Марио Курчио служил коком-стюардом на «Гарибальди» – не самой плохой, хоть и покрытой ржавчиной, старой калоше, приписанной к порту Бриндизи, которая потихоньку шлепала себе в этот момент на восток по направлению к мысу Инче и далее на Трабзон в самом дальнем восточном углу на северном побережье Турции. Корабль должен был принять там на борт груз миндаля, выращенного в Анатолии.
Почему вдруг Марио пришло в голову именно этим утром в последней декаде апреля 1982 года опорожнить корзину с картофельными очистками через фальшборт, вместо того чтобы воспользоваться сделанным на полуюте мусоропроводом, он никогда не мог позднее объяснить, впрочем его никто и не спрашивал. Вероятнее всего, он просто захотел сделать глоток свежего черноморского воздуха и скрасить хоть немного монотонность своей работы в парящей духоте крошечного камбуза, поэтому выбрался на палубу, подошел к перилам по правому борту и вывалил через них свой кухонный хлам в невозмутимый и спокойный океан. Он совсем было уже повернулся и собирался отправиться вновь исполнять свои обязанности, но, сделав два шага, вдруг остановился, нахмурился, потом повернулся и вновь подошел к ограждению, чем-то озабоченный и переполняемый сомнениями.

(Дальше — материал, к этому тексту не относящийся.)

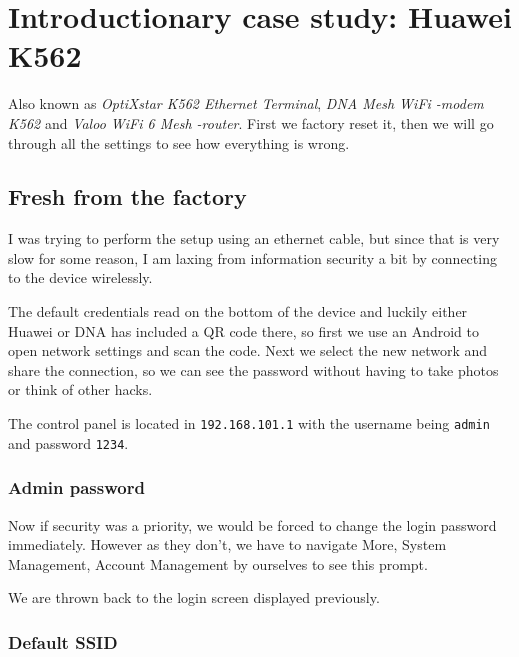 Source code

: \documentclass[../wifi-security.tex]{subfiles}
\begin{document}
\chapter{Introductionary case study: Huawei K562}

Also known as \textit{OptiXstar K562 Ethernet Terminal}, \textit{DNA Mesh WiFi -modem K562} and \textit{Valoo WiFi 6 Mesh -router}. First we factory reset it, then we will go through all the settings to see how everything is wrong.

\section{Fresh from the factory}

I was trying to perform the setup using an ethernet cable, but since that is very slow for some reason, I am laxing from information security a bit by connecting to the device wirelessly.


The default credentials read on the bottom of the device and luckily either Huawei or DNA has included a QR code there, so first we use an Android to open network settings and scan the code. Next we select the new network and share the connection, so we can see the password without having to take photos or think of other hacks.

The control panel is located in \texttt{192.168.101.1} with the username being \texttt{admin} and password \texttt{1234}.


\subsection{Admin password}

Now if security was a priority, we would be forced to change the login password immediately. However as they don't, we have to navigate More, System Management, Account Management by ourselves to see this prompt.


We are thrown back to the login screen displayed previously.


\subsection{Default SSID}
\end{document}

Судно шло курсом ист-норд-ист, чтобы обойти мыс Инче, поэтому, когда он сощурил глаза и посмотрел позади траверза, полуденное солнце светило ему почти прямо в лицо. Но он был уверен, что увидел нечто на сине-зеленых перекатывающихся волнах между кораблем и берегом Турции в двадцати милях к югу. Теперь он не мог разглядеть, что же это было; он перешел на ют, поднялся по трапу на бортовой коридор капитанского мостика и вновь стал вглядываться вдаль. И вот он заметил это – вполне ясно, в течение примерно полсекунды, – между тихо колыхавшимися барашками волн. Он повернулся к открытому дверному проему позади себя, который вел в рубку, и закричал: «Капитан!».
Капитану понадобилось полчаса, чтобы повернуть «Гарибальди» и возвратиться на то место, которое указал Марио, и здесь он также заметил небольшое судно.

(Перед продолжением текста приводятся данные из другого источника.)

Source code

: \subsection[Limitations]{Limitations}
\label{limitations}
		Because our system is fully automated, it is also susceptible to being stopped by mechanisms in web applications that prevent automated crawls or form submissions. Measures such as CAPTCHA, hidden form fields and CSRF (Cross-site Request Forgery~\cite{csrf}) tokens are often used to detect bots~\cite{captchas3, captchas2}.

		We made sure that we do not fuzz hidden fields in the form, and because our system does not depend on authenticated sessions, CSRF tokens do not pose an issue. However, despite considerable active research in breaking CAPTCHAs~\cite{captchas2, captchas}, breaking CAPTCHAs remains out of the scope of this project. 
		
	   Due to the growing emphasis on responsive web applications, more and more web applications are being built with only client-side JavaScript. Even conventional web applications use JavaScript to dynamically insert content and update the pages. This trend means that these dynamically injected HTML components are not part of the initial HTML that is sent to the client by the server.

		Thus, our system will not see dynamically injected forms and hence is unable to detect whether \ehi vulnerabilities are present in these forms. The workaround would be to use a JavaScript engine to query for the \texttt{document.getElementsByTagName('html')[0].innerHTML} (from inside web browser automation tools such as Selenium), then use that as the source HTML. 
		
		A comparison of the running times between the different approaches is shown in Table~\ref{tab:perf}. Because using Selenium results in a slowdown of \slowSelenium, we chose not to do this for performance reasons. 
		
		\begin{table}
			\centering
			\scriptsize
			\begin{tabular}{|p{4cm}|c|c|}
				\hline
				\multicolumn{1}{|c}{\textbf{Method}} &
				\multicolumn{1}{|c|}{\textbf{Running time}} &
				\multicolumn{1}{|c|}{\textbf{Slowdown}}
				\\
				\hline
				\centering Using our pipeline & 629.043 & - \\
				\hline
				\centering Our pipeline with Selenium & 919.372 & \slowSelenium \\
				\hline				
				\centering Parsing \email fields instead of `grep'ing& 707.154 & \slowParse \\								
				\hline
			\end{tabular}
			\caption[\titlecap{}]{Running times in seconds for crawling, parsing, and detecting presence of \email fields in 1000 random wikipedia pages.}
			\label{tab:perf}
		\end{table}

Ялик имел в длину всего двенадцать футов и был не очень широк. Легкая посудина того типа, которая вполне могла бы служить на каком-нибудь корабле четырехвесельным ялом. Немного впереди в средней части этого суденышка была единственная банка, в которой было проделано отверстие для установки в него мачты. Но либо у этой лодки вообще не было мачты, либо она была плохо закреплена и свалилась за борт. «Гарибальди» остановился и заколыхался на волнах, капитан Инграо облокотился о поручень бортового коридора и стал наблюдать, как Марио и боцман Паоло Лонги отчалили на моторной спасательной шлюпке, чтобы пришвартовать найденный ялик к кораблю. Со своей высоты он мог заглянуть прямо ему внутрь, когда его отбуксировали поближе.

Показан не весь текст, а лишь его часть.